*What you need to do*. Some entries follow. Reproduce exactly the lines starting at the one with "### Parallelisation Pattern" and stopping after the one with "the top toolbar".

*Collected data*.

_ _ _ _ _

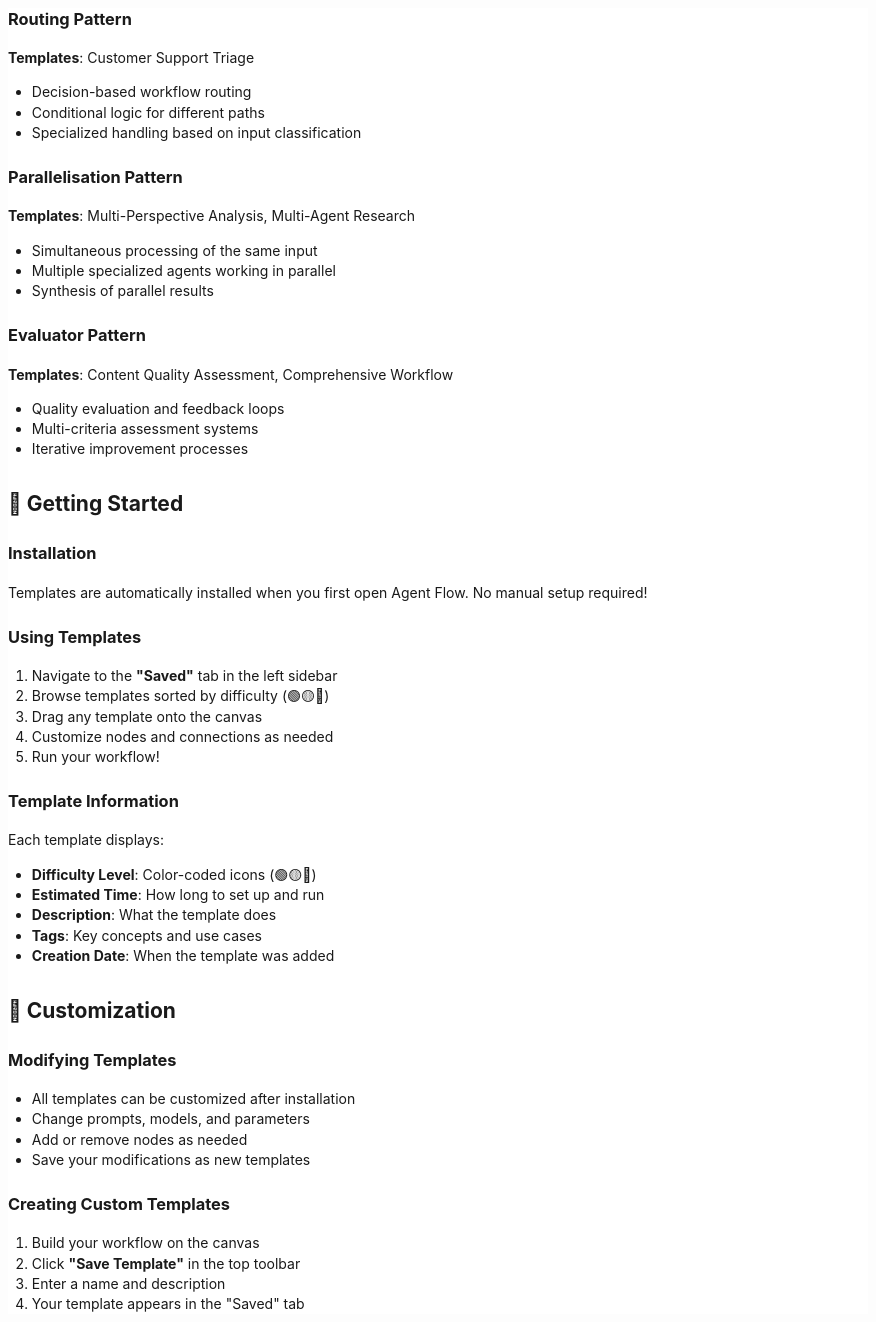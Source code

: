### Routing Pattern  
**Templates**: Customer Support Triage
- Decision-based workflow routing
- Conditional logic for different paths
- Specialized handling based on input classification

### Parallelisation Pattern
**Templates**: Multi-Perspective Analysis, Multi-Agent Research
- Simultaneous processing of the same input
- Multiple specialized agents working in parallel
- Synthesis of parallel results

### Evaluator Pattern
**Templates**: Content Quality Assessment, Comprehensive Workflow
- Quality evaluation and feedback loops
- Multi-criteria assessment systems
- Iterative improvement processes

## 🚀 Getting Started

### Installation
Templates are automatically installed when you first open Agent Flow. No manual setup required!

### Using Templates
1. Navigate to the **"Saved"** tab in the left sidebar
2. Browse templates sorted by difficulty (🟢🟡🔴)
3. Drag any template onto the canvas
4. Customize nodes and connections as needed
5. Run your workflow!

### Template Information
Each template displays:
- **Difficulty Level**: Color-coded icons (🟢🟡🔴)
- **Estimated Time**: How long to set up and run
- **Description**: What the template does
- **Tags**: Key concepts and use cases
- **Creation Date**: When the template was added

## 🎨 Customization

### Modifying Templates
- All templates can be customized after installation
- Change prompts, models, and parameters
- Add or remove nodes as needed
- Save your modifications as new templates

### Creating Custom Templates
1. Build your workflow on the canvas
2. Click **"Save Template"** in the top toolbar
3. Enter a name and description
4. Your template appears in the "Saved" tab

_ _ _ _ _

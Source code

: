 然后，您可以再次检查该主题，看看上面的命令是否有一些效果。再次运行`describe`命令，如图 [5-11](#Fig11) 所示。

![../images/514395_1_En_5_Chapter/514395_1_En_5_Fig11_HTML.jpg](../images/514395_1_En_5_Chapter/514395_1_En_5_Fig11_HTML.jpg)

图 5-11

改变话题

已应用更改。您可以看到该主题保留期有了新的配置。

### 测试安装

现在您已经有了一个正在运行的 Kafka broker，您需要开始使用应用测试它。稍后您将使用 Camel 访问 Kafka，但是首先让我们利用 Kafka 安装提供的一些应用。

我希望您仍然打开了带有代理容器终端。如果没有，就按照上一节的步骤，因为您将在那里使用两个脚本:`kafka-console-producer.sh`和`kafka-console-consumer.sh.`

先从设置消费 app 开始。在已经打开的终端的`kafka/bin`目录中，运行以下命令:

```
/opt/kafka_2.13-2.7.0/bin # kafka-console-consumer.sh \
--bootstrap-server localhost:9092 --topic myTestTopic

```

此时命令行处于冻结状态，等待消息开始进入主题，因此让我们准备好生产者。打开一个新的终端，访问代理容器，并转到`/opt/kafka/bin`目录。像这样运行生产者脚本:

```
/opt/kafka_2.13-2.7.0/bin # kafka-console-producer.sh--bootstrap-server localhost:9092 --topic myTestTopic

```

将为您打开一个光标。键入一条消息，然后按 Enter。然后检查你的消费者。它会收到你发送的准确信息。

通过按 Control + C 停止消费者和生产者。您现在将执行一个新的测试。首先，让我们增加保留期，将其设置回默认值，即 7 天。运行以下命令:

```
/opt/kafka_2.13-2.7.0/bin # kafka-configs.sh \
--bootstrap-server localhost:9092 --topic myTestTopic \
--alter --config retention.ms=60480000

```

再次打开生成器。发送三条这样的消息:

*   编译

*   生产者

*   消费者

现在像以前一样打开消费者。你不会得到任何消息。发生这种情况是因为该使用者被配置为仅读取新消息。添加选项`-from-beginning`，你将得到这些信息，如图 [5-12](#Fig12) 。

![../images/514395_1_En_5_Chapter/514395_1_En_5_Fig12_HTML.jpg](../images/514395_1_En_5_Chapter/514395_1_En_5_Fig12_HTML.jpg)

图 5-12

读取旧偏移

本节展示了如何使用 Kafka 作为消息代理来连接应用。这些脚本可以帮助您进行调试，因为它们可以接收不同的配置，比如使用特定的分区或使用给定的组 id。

_ _ _ _ _

*Answer box*.
### Parallelisation Pattern
**Templates**: Multi-Perspective Analysis, Multi-Agent Research
- Simultaneous processing of the same input
- Multiple specialized agents working in parallel
- Synthesis of parallel results

### Evaluator Pattern
**Templates**: Content Quality Assessment, Comprehensive Workflow
- Quality evaluation and feedback loops
- Multi-criteria assessment systems
- Iterative improvement processes

## 🚀 Getting Started

### Installation
Templates are automatically installed when you first open Agent Flow. No manual setup required!

### Using Templates
1. Navigate to the **"Saved"** tab in the left sidebar
2. Browse templates sorted by difficulty (🟢🟡🔴)
3. Drag any template onto the canvas
4. Customize nodes and connections as needed
5. Run your workflow!

### Template Information
Each template displays:
- **Difficulty Level**: Color-coded icons (🟢🟡🔴)
- **Estimated Time**: How long to set up and run
- **Description**: What the template does
- **Tags**: Key concepts and use cases
- **Creation Date**: When the template was added

## 🎨 Customization

### Modifying Templates
- All templates can be customized after installation
- Change prompts, models, and parameters
- Add or remove nodes as needed
- Save your modifications as new templates

### Creating Custom Templates
1. Build your workflow on the canvas
2. Click **"Save Template"** in the top toolbar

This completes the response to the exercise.